Undoubtedly, it prevented them from taking losses on loans to individuals and companies that would otherwise go into default. But it also provided much healthier bank account balances for both corporate and consumer America. Deposits in the commercial banking system have increased by nearly 30 percent since pre-pandemic to nearly $17.3 trillion.

To make money, banks need to reinvest stagnant dollars, but that seems difficult. Not only do companies and households have ample cash of their own, but their willingness to borrow weakens as the Delta variant complicates reopening plans.

Uncertainty about the reopening of offices seems to be slowing demand for loans from commercial real estate developers, which is normally a lucrative source of credit. Other reliable sources of borrowing have also slowed: Auto dealers that take out loans to keep their stocks in stock aren’t borrowing much because supply chain bottlenecks outweigh. automobile production.

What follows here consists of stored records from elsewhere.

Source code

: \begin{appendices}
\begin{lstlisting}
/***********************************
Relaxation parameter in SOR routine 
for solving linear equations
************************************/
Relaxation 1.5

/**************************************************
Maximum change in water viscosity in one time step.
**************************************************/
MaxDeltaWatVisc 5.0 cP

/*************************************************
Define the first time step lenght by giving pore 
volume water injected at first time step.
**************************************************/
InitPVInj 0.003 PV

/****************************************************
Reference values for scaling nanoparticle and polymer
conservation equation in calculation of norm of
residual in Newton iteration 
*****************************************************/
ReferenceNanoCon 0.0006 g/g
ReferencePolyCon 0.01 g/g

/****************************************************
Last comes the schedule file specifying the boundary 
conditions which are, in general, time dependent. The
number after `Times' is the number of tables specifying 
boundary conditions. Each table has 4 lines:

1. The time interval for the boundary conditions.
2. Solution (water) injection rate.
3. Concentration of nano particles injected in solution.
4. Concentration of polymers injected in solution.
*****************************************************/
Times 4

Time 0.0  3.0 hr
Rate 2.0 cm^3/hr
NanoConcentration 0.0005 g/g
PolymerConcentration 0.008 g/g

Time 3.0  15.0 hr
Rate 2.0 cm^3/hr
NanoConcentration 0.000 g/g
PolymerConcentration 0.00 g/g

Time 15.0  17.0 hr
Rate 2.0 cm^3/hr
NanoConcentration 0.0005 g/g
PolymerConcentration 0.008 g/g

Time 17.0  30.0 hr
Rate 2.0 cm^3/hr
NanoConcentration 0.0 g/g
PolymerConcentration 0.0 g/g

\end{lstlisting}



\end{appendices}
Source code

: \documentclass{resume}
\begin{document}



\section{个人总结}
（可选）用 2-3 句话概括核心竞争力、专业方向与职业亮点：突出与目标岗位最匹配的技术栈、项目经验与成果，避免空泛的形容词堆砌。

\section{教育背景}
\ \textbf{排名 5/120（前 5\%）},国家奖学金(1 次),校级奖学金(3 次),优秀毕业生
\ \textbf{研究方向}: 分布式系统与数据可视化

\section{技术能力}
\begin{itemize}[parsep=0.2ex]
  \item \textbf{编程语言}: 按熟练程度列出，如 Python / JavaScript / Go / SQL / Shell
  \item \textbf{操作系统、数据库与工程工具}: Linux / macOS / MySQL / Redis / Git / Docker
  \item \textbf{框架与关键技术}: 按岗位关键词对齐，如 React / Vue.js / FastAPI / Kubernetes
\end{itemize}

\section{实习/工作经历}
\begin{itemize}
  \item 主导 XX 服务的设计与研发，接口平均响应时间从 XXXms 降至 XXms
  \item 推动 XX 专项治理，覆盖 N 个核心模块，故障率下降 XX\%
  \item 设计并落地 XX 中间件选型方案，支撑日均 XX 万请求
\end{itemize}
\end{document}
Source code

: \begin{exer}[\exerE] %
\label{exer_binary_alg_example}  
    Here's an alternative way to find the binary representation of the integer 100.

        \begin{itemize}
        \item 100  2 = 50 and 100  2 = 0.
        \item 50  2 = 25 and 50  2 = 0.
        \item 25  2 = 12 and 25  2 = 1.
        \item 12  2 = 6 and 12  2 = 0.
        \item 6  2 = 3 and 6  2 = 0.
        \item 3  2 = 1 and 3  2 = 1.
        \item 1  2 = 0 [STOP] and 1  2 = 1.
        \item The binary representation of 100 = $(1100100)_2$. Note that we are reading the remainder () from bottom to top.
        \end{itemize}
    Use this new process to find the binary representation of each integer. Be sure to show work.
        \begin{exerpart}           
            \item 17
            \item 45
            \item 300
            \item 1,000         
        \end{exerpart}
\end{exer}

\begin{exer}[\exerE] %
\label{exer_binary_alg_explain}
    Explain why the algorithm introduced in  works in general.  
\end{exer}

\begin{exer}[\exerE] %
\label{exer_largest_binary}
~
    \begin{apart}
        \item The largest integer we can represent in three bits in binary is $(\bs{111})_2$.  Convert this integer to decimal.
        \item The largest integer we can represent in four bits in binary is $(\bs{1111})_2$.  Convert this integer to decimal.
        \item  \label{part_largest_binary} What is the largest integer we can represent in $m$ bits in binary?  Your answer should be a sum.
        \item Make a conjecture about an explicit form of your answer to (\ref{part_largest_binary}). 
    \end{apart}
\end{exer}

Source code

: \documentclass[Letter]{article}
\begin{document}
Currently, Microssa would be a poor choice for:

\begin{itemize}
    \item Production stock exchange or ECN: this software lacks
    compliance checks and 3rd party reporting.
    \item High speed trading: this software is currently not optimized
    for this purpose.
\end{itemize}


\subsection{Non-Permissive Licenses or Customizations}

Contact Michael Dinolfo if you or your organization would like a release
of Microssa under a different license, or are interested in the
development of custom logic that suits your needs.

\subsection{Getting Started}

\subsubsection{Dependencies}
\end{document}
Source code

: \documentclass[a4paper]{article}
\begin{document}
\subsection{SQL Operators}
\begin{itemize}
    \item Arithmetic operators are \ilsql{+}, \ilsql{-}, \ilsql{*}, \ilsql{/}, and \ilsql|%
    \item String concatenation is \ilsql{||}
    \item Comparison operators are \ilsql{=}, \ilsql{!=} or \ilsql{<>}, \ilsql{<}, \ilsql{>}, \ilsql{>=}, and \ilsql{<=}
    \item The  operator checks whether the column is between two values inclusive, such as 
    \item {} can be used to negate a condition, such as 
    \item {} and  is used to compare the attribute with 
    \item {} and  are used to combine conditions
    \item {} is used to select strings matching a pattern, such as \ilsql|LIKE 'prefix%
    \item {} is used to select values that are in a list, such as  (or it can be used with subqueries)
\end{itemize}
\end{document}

Banks have acknowledged their struggle to find attractive ways to distribute their deposits.

Shares of Bank of America stumbled last month after reporting gains that disappointed investors, in part due to a slower-than-expected recovery in loan balances. When asked about a profitable area where loan balances fell — the high-interest credit card balances people don’t pay off each month — Brian Moynihan, CEO of Bank of America, simply explained the decline.

“They just have more cash,” he said. “And so they paid off their credit cards, which is something they are fully responsible for.”

It was a common refrain. Wells Fargo experienced a decline in business loans in the second quarter and said its customers “continue to have a high level of cash on hand.”

Michael Santomassimo, head of finance at Wells Fargo, told analysts that there are “green shoots” in some sectors, but that overall “demand has not recovered yet”.

M&T Bank, a Buffalo-based lender focused on the Northeast and Mid-Atlantic States, had fewer loans on its books at the end of the quarter as the bank struggled to find profitable places to put money.

“Customer deposits are at all-time highs and have grown faster than our ability to place them in assets,” Darren J. King, the bank’s chief financial officer, told analysts.

And so banks turned to government bonds, where interest rates had been low for more than a decade. When the yield on the 10-year Treasury bond briefly rose to 1.75 percent in March and April, higher yield-hungry banks rushed to buy them – a mess that helps explain why the rise in interest rates didn’t last.

Bond yields move in the opposite direction of bond prices and banks will continue to buy bonds unless they have better alternatives. And that may help limit odds for a while.

“That’s one of the things that keeps rates low,” said Gennadiy Goldberg, senior analyst who covers the government bond market at TD Securities in New York.

The dynamics are unlikely to change until companies and entrepreneurs have a better sense of certainty about future economic conditions, something the Delta variant currently hinders by making it harder to predict the flow of goods to manufacturers and the flow of workers back to work.

Barclays analyst Mr Goldberg said companies are definitely looking to invest more. “But given the supply chain constraints and the difficulty of finding skilled workers, I think, they have been slow to put that money to work.”